Do not take Plavix if you are allergic to Plavix components.

Do not take Plavix if you're pregnant or you plan to have a baby, or you are a nursing mother.

Be careful with Plavix if you suffer from or have a history of stroke, stomach ulcer or ulcerative colitis; liver or kidney disease, hemophilia.

Be careful with Plavix if you are taking such medicines as aspirin or other NSAIDs (non-steroidal anti-inflammatory drugs such as naproxen (Aleve, Naprosyn), diclofenac (Voltaren), diflunisal (Dolobid), etodolac (Lodine), flurbiprofen (Ansaid), indomethacin (Indocin), ibuprofen (Motrin, Advil), (Toradol), ketoprofen (Orudis), nabumetone (Relafen), piroxicam (Feldene), ketorolac mefenamic acid (Ponstel), meloxicam (Mobic) and the others), phenytoin (such as Dilantin); torsemide (such as Demadex); medication used to prevent blood clots (alteplase (such as Activase), anistreplase (such as Eminase), dipyridamole (such as Persantine), streptokinase (such as Kabikinase, Streptase), ticlopidine (Ticlid) and urokinase (such as Abbokinase); fluvastatin (such as Lescol); a blood thinner (warfarin (such as Coumadin), heparin, ardeparin (such as Normiflo), dalteparin (such as Fragmin), danaparoid (such as Orgaran), enoxaparin (such as Lovenox), or tinzaparin (such as Innohep); tamoxifen (such as Nolvadex); tolbutamide (such as Orinase).

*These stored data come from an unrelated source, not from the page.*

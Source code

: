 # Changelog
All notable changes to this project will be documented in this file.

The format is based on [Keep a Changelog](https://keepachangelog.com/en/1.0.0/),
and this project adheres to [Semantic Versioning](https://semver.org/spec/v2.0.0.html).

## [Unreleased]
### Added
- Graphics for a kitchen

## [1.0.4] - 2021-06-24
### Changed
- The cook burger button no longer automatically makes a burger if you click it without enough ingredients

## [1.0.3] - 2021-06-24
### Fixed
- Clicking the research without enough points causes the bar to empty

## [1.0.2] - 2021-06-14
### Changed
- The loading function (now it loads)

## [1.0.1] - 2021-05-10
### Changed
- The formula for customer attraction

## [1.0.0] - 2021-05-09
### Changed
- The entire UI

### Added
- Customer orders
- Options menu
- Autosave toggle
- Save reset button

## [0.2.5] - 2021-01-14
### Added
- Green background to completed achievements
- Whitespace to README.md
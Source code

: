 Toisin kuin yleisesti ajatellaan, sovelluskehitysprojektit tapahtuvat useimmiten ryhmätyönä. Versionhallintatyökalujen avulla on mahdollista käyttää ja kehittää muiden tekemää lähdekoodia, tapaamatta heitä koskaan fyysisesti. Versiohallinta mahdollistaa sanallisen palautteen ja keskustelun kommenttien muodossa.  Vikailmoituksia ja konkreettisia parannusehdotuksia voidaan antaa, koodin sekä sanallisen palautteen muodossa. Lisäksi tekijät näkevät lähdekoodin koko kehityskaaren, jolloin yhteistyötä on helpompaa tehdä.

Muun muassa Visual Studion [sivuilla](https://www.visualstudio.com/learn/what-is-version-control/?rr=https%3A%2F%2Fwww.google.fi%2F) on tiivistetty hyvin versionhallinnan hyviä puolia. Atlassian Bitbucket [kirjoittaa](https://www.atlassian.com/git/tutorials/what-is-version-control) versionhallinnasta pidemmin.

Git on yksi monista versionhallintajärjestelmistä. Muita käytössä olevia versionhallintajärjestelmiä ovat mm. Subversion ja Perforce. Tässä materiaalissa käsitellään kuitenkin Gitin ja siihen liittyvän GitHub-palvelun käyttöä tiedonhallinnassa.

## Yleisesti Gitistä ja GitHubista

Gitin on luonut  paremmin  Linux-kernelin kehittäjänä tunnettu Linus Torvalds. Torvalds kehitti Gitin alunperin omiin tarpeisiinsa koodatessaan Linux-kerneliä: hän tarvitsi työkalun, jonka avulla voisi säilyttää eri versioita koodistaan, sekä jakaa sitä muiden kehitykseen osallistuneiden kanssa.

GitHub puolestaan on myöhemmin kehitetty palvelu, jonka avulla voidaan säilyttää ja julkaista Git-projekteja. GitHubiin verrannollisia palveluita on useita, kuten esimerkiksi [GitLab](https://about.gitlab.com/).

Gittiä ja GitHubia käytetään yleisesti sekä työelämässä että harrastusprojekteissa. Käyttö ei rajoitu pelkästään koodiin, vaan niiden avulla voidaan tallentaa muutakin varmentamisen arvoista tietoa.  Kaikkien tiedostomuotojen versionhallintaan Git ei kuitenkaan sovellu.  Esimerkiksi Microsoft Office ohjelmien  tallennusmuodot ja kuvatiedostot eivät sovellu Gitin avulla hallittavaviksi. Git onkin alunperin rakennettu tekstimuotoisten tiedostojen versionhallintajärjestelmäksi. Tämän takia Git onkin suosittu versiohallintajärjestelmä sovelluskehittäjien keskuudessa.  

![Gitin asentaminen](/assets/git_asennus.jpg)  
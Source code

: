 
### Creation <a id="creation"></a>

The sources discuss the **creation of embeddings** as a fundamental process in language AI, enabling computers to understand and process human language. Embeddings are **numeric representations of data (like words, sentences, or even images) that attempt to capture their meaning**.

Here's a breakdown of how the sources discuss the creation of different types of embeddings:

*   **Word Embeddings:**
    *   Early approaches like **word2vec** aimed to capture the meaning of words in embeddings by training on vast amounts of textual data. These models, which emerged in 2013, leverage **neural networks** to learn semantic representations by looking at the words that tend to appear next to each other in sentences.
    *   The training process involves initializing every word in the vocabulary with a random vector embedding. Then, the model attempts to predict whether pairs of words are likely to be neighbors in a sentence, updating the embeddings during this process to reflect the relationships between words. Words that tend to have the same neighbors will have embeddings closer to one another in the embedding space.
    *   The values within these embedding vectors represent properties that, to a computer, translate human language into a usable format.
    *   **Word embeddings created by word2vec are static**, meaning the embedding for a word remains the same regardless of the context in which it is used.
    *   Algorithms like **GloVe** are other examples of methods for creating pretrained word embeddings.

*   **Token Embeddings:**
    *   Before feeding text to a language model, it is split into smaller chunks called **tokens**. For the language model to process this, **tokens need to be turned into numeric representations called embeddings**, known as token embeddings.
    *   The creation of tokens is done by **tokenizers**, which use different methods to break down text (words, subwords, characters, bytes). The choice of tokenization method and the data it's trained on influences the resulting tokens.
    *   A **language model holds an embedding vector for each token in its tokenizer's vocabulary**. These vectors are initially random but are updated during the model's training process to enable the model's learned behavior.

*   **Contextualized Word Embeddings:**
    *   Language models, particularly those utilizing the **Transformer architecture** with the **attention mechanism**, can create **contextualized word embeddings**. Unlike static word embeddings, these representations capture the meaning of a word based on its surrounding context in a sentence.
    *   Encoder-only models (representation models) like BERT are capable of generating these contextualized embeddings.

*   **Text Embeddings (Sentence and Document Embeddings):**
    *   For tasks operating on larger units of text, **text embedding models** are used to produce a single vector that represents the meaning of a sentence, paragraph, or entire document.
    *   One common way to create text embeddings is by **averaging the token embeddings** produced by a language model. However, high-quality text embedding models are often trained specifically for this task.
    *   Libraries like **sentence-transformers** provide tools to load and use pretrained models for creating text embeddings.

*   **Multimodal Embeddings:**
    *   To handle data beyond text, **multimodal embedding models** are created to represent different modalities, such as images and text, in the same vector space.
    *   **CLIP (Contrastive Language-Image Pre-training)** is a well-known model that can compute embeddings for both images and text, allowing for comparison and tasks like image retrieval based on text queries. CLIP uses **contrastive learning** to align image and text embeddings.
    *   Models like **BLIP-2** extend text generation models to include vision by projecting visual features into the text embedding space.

It is not recommended to do sport while taking Plavix because it can cause bleeding or bruising injury.

If you are going to have a surgery you should stop taking Plavix for 5 days before the surgery.

Do not use potassium supplements or salt substitutes.

If you want to achieve most effective results without any side effects it is better to avoid alcohol.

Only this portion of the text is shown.